Davis v. Lafler
658 F.3d 525
| 6th Cir. | 2011Background
- Davis was convicted in Michigan state court of carjacking aided and abetted by another and of receiving and concealing stolen property; the armed-robbery count was not guilty.
- Evidence showed Davis arrived at the restaurant with Washington and a third person, entered the restaurant, and then joined a carjacking where Washington demanded victims exit at gunpoint.
- Davis did not order food and watched the carjacking from the restaurant; he then rode away in the stolen SUV with Washington.
- Approximately two-and-a-half hours later, Davis and Washington were found stripping the SUV in a garage; Davis was found underneath the vehicle.
- Defense counsel chose not to call Marco Washington as a witness despite Davis’s request; Davis later challenged this as ineffective assistance of counsel in a §2254 habeas petition.

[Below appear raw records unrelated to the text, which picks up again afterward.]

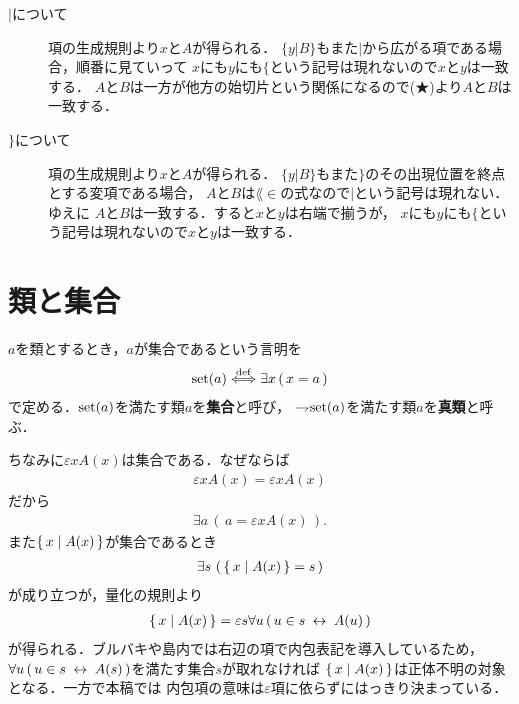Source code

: \begin{description}
		\item[$|$について]
			項の生成規則より$x$と$A$が得られる．
			$\{y|B\}$もまた$|$から広がる項である場合，順番に見ていって
			$x$にも$y$にも$\{$という記号は現れないので$x$と$y$は一致する．
			$A$と$B$は一方が他方の始切片という関係になるので(★)より$A$と$B$は一致する．
			
		\item[$\}$について]
			項の生成規則より$x$と$A$が得られる．
			$\{y|B\}$もまた$\}$のその出現位置を終点とする変項である場合，
			$A$と$B$は$\lang{\in}$の式なので$|$という記号は現れない．ゆえに
			$A$と$B$は一致する．すると$x$と$y$は右端で揃うが，
			$x$にも$y$にも$\{$という記号は現れないので$x$と$y$は一致する．
	\end{description}
	
\section{類と集合}
	\begin{screen}
		\begin{dfn}[類と集合]
			$a$を類とするとき，$a$が集合であるという言明を
			\begin{align}
				\operatorname*{set} (a) \overset{\mathrm{def}}{\Longleftrightarrow} \exists x\, (\, x = a\, )
			\end{align}
			で定める．$\operatorname*{set} (a)$を満たす類$a$を{\bf 集合}と呼び，
			$\rightharpoondown\hspace{-0.25em} \operatorname*{set} (a)$を満たす類$a$を{\bf 真類}と呼ぶ．
		\end{dfn}
	\end{screen}
	
	ちなみに$\varepsilon x A(x)$は集合である．なぜならば
	\begin{align}
		\varepsilon x A(x) = \varepsilon x A(x)
	\end{align}
	だから
	\begin{align}
		\exists a\, \left(\, a = \varepsilon x A(x)\, \right).
	\end{align}
	また$\left\{\, x \mid A(x)\, \right\}$が集合であるとき
	\begin{align}
		\exists s\, \left(\, \left\{\, x \mid A(x)\, \right\} = s\, \right)
	\end{align}
	が成り立つが，量化の規則より
	\begin{align}
		\left\{\, x \mid A(x)\, \right\} = \varepsilon s \forall u\, (\, u \in s \hspace{0.25em}\leftrightarrow\hspace{0.25em} A(u)\, )
	\end{align}
	が得られる．ブルバキや島内では右辺の項で内包表記を導入しているため，
	$\forall u\, (\, u \in s \hspace{0.25em}\leftrightarrow\hspace{0.25em} A(s)\, )$を満たす集合$s$が取れなければ
	$\left\{\, x \mid A(x)\, \right\}$は正体不明の対象となる．一方で本稿では
	内包項の意味は$\varepsilon$項に依らずにはっきり決まっている．
	
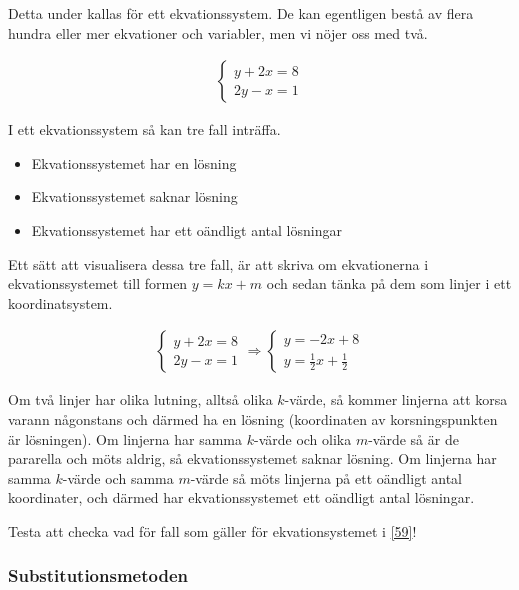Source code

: Detta under kallas för ett ekvationssystem. De kan egentligen bestå av flera hundra eller mer ekvationer och variabler, men vi nöjer oss med två.

\begin{align}
	\label{59}
	\begin{cases}
		y+2x=8 \\
		2y-x = 1
	\end{cases}
\end{align}

I ett ekvationssystem så kan tre fall inträffa. 

\begin{itemize}
	\item Ekvationssystemet har en lösning
	\item Ekvationssystemet saknar lösning
	\item Ekvationssystemet har ett oändligt antal lösningar
\end{itemize}

Ett sätt att visualisera dessa tre fall, är att skriva om ekvationerna i ekvationssystemet till formen $y=kx+m$ och sedan tänka på dem som linjer i ett koordinatsystem.

\begin{align}
	\begin{cases}
		y+2x=8 \\
		2y-x = 1
	\end{cases} \Rightarrow 
	\begin{cases}
		y=-2x+8 \\
		y = \frac{1}{2}x+\frac{1}{2}
	\end{cases}
\end{align}

Om två linjer har olika lutning, alltså olika $k$-värde, så kommer linjerna att korsa varann någonstans och därmed ha en lösning (koordinaten av korsningspunkten är lösningen). Om linjerna har samma $k$-värde och olika $m$-värde så är de pararella och möts aldrig, så ekvationssystemet saknar lösning. Om linjerna har samma $k$-värde och samma $m$-värde så möts linjerna på ett oändligt antal koordinater, och därmed har ekvationssystemet ett oändligt antal lösningar. 

Testa att checka vad för fall som gäller för ekvationsystemet i \eqref{59}!

\subsubsection{Substitutionsmetoden}
\label{Substitutionsmetoden}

- The district court denied relief; a prior panel reversed, but the full Sixth Circuit vacated and reheard en banc, reaffirming denial of relief.
Issues
| Issue | Plaintiff's Argument | Defendant's Argument | Held |
|---|---|---|---|
| Sufficiency of the evidence for aiding and abetting | Davis asserts insufficient evidence to prove aiding and abetting. | Lafler contends the evidence supports a reasonable inference of involvement. | No relief; evidence, viewed with AEDPA, supports a rational jury finding. |
| Ineffective assistance for not calling Washington | Davis claims failure to call Washington was prejudicial and deficient. | Lafler argues counsel's strategic decision was reasonable given risks and Fifth Amendment issues. | Denied; no deficient performance established under Strickland as to trial counsel's decision. |
Key Cases Cited
- Jackson v. Virginia, 443 U.S. 307 (U.S. 1979) (sufficiency review: rational factfinder could convict beyond reasonable doubt)
- Strickland v. Washington, 466 U.S. 668 (U.S. 1984) (deficient performance and prejudice components for ineffective assistance)
- Williams v. Taylor, 529 U.S. 362 (U.S. 2000) (unreasonable-application and AEDPA deferential standard guidance)
- Brown v. Palmer, 441 F.3d 347 (6th Cir. 2006) (mere presence insufficient; circumstantial evidence must show actual aid/encouragement)
- Carines, 460 Mich. 750, 597 N.W.2d 130 (Mich. 1999) (circumstantial evidence and inferences may establish intent; close association and flight as factors)
- Fuller v. Anderson, 662 F.2d 421 (7th Cir. 1981) (standing near crime and looking around insufficient to prove lookout)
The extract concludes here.